Little Oliver may be the sweetest, happiest baby that you’ve ever seen! His smile is infectious, and his mom, Tammy, has a “just do it” attitude that she brings into motherhood.
Oliver was lucky: though many babies with Down syndrome experience difficulties getting the hang of breastfeeding, Oliver caught on right away. He latched within the first hour after birth and had a very strong suck, which helped Tammy’s supply come in quickly.
Breastfeeding Oliver was different than breastfeeding her older children, Tammy noticed, since Oliver was a very sleepy baby. His nursing sessions didn’t last long and he ate more frequently than Tammy expected. It was hard for him to put on weight during his first month, but once he became more alert, he started gaining weight.
Tammy said the Down Syndrome Diagnosis Network, a series of supportive facebook groups comprised of moms of children with DS, was the best resource to help her nurse Oliver successfully.

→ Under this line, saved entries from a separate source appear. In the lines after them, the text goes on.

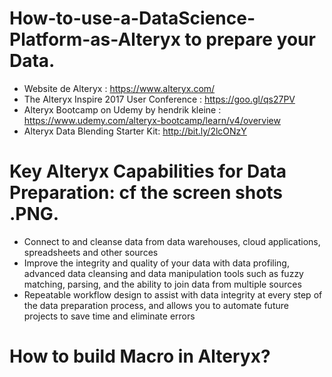 # How-to-use-a-DataScience-Platform-as-Alteryx to prepare your Data. 
* Website de Alteryx : https://www.alteryx.com/
* The Alteryx Inspire 2017 User Conference : https://goo.gl/qs27PV
* Alteryx Bootcamp on Udemy by hendrik kleine : https://www.udemy.com/alteryx-bootcamp/learn/v4/overview
* Alteryx Data Blending Starter Kit: http://bit.ly/2lcONzY

# Key Alteryx Capabilities for Data Preparation: cf the screen shots .PNG. 
* Connect to and cleanse data from data warehouses, cloud applications, spreadsheets and other sources
* Improve the integrity and quality of your data with data profiling, 
advanced data cleansing and data manipulation tools such as fuzzy matching, parsing, and the ability to join data from multiple sources
* Repeatable workflow design to assist with data integrity at every step of the data preparation process, and allows you to automate future projects to save time and eliminate errors

# How to build Macro in Alteryx? 



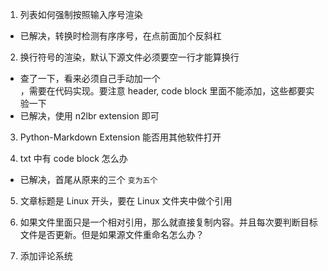 1. 列表如何强制按照输入序号渲染
- 已解决，转换时检测有序序号，在点前面加个反斜杠

2. 换行符号的渲染，默认下源文件必须要空一行才能算换行
- 查了一下，看来必须自己手动加一个<br>，需要在代码实现。要注意 header, code block 里面不能添加，这些都要实验一下
- 已解决，使用 n2lbr extension 即可

3. Python-Markdown Extension 能否用其他软件打开

4. txt 中有 code block 怎么办
- 已解决，首尾从原来的三个 ` 变为五个 `

5. 文章标题是 Linux 开头，要在 Linux 文件夹中做个引用
6. 如果文件里面只是一个相对引用，那么就直接复制内容。并且每次要判断目标文件是否更新。但是如果源文件重命名怎么办？

7. 添加评论系统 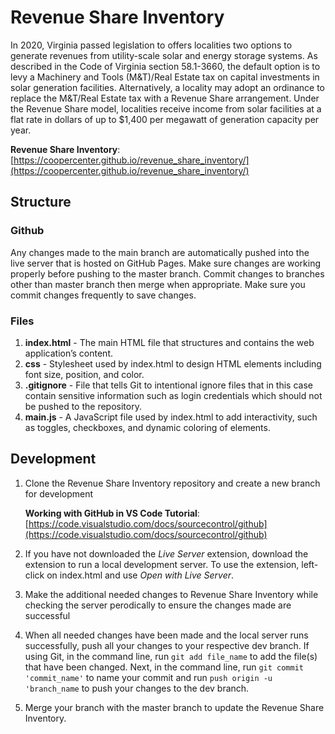 # Revenue Share Inventory

In 2020, Virginia passed legislation to offers localities two options to generate revenues from utility-scale solar and energy storage systems. As described in the Code of Virginia section 58.1-3660, the default option is to levy a Machinery and Tools (M&T)/Real Estate tax on capital investments in solar generation facilities. Alternatively, a locality may adopt an ordinance to replace the M&T/Real Estate tax with a Revenue Share arrangement. Under the Revenue Share model, localities receive income from solar facilities at a flat rate in dollars of up to $1,400 per megawatt of generation capacity per year.

__Revenue Share Inventory__: [https://coopercenter.github.io/revenue_share_inventory/](https://coopercenter.github.io/revenue_share_inventory/)

## Structure
### Github
Any changes made to the main branch are automatically pushed into the live server that is hosted on GitHub Pages. Make sure changes are working properly before pushing to the master branch. Commit changes to branches other than master branch then merge when appropriate. Make sure you commit changes frequently to save changes.

### Files 
1. __index.html__ - The main HTML file that structures and contains the web application’s content.
2. __css__ - Stylesheet used by index.html to design HTML elements including font size, position, and color. 
3. __.gitignore__ - File that tells Git to intentional ignore files that in this case contain sensitive information such as login credentials which should not be pushed to the repository.
4. __main.js__ - A JavaScript file used by index.html to add interactivity, such as toggles, checkboxes, and dynamic coloring of elements.

## Development
1. Clone the Revenue Share Inventory repository and create a new branch for development

    __Working with GitHub in VS Code Tutorial__: [https://code.visualstudio.com/docs/sourcecontrol/github](https://code.visualstudio.com/docs/sourcecontrol/github)

2. If you have not downloaded the _Live Server_ extension, download the extension to run a local development server. To use the extension, left-click on index.html and use _Open with Live Server_. 
3. Make the additional needed changes to Revenue Share Inventory while checking the server perodically to ensure the changes made are successful
4. When all needed changes have been made and the local server runs successfully, push all your changes to your respective dev branch. If using Git, in the command line, run `git add file_name` to add the file(s) that have been changed. Next, in the command line, run `git commit 'commit_name'` to name your commit and run `push origin -u 'branch_name` to push your changes to the dev branch.
5. Merge your branch with the master branch to update the Revenue Share Inventory.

The other mothers in the group helped her understand that what she was experiencing was normal. Before talking to those moms online, no one told Tammy that Oliver might be sleepier than her other babies had been, or that the act of breastfeeding would tire him out.
Tammy had no idea people could be discouraging about breastfeeding babies with Down syndrome. As Oliver got older and Tammy started talking to other moms, she learned that some were told it would be too hard and not to bother breastfeeding. Tammy was “appalled” to hear that and wanted to share her story to make breastfeeding a baby with DS seem less intimidating.

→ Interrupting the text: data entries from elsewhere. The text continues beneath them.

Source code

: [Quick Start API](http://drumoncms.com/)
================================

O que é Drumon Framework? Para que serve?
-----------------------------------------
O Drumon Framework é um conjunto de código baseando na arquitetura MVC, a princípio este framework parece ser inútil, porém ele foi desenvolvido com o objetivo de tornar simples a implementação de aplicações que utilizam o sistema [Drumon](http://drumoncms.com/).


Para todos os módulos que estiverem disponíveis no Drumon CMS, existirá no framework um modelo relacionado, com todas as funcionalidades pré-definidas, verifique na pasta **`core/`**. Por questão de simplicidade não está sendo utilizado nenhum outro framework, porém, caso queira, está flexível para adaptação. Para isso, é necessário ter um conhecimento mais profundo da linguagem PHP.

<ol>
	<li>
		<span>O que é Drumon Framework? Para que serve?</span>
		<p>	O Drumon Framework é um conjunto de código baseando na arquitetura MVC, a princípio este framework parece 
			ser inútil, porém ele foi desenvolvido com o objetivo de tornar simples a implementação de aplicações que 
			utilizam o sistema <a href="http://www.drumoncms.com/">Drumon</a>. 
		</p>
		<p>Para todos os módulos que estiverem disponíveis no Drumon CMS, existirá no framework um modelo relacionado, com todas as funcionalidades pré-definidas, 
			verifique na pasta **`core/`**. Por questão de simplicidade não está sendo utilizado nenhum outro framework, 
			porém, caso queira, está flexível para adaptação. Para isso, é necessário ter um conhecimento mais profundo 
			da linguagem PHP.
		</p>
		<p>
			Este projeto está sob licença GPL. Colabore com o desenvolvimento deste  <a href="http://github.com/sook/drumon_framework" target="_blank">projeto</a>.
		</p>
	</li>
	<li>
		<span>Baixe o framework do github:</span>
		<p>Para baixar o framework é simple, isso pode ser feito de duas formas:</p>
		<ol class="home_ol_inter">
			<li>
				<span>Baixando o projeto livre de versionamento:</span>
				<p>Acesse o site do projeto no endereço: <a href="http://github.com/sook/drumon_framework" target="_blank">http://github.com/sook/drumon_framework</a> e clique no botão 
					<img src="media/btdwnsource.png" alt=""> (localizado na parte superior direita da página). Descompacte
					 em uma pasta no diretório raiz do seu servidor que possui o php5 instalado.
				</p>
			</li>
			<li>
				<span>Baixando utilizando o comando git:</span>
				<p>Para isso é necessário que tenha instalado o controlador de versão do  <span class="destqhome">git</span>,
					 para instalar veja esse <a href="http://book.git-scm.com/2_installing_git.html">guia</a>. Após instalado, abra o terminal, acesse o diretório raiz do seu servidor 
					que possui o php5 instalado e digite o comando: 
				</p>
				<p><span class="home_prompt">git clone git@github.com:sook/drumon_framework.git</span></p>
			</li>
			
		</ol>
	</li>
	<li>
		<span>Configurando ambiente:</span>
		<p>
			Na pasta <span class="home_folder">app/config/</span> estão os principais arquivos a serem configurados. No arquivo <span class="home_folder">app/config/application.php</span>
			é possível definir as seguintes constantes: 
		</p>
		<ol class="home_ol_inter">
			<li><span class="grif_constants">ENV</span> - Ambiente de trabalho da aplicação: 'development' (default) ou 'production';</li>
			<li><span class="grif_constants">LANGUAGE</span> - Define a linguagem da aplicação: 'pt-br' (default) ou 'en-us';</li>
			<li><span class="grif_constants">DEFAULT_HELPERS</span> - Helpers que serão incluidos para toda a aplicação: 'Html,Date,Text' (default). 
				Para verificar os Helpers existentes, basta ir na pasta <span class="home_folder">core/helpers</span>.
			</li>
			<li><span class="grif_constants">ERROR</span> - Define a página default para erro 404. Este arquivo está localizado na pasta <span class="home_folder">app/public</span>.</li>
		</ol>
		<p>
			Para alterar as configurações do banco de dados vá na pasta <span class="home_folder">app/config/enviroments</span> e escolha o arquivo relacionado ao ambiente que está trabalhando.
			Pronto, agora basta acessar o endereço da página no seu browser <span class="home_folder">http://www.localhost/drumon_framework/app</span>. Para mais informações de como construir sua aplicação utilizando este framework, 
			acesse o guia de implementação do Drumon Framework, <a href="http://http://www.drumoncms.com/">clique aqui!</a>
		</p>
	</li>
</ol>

Tammy knows she was blessed to have experienced relatively few challenges with breastfeeding Oliver, but she said even if had experience challenges, she would continue to breastfeed because of the strong bond it created.
Why does Tammy love breastfeeding Oliver? Well, for one thing, Oliver loves it and he still breastfeeds whenever he can! Oliver had a birth diagnosis of Down syndrome and through the shock of the diagnosis, breastfeeding him as she had her older children helped the two of them to bond and helped her believe that even with the diagnosis, Oliver was just like her other children. Tammy also chose to breastfeed because of the benefits Oliver’s immune system, giving him a better chance of not getting sick. She credits breastfeeding for getting them through his first winter with minimal illnesses.
Tammy’s advice to other moms is to find people to encourage you and not listen to the naysayers.
“If you want to nurse your baby with Down syndrome, then do it,” Tammy said. “You won’t regret it at all. It is possible and we as a community are always here to help you get to where you want to go.”